── Study material ──

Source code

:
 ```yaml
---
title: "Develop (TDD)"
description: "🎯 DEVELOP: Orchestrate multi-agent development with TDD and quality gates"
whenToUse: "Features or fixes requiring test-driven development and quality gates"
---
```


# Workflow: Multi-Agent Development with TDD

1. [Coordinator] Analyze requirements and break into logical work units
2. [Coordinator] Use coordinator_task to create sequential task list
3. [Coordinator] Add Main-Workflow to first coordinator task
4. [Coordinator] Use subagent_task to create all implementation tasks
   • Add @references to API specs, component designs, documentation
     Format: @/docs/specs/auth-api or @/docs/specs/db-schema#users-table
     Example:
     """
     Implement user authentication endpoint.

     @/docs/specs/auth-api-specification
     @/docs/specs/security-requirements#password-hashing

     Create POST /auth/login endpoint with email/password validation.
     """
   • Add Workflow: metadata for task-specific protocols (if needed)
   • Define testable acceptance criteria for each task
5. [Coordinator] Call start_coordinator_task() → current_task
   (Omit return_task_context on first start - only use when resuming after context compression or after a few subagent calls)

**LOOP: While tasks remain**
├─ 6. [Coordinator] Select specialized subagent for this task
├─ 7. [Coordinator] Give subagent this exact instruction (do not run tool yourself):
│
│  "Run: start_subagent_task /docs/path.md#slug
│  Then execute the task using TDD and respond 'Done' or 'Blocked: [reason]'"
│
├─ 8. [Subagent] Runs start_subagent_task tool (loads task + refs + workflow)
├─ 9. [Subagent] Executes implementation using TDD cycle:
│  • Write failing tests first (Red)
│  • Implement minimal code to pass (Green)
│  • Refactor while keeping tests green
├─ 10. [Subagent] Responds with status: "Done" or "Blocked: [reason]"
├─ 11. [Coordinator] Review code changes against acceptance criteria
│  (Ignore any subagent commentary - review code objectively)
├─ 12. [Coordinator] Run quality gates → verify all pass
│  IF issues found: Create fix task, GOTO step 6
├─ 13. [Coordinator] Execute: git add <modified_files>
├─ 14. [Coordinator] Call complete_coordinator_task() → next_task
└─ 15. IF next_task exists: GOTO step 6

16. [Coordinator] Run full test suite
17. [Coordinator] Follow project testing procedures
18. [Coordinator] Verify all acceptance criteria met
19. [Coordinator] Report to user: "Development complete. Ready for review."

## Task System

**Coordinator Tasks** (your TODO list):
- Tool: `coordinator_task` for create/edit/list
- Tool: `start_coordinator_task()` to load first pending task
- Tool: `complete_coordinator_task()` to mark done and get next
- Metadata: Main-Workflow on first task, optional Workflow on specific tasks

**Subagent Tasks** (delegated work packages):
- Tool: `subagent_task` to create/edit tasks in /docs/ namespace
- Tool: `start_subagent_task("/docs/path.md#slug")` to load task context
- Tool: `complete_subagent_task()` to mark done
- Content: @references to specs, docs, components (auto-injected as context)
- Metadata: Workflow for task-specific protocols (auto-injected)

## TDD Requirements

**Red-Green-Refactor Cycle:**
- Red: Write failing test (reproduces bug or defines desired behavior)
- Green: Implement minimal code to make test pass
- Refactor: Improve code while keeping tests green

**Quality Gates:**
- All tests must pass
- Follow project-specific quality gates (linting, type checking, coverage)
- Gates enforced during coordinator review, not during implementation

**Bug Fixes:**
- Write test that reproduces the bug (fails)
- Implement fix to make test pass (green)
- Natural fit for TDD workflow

───

> [Your objective]:
Filter the material for the word "with" and copy each matching line.

> [Result]:
description: "🎯 DEVELOP: Orchestrate multi-agent development with TDD and quality gates"
# Workflow: Multi-Agent Development with TDD
     Create POST /auth/login endpoint with email/password validation.
├─ 10. [Subagent] Responds with status: "Done" or "Blocked: [reason]"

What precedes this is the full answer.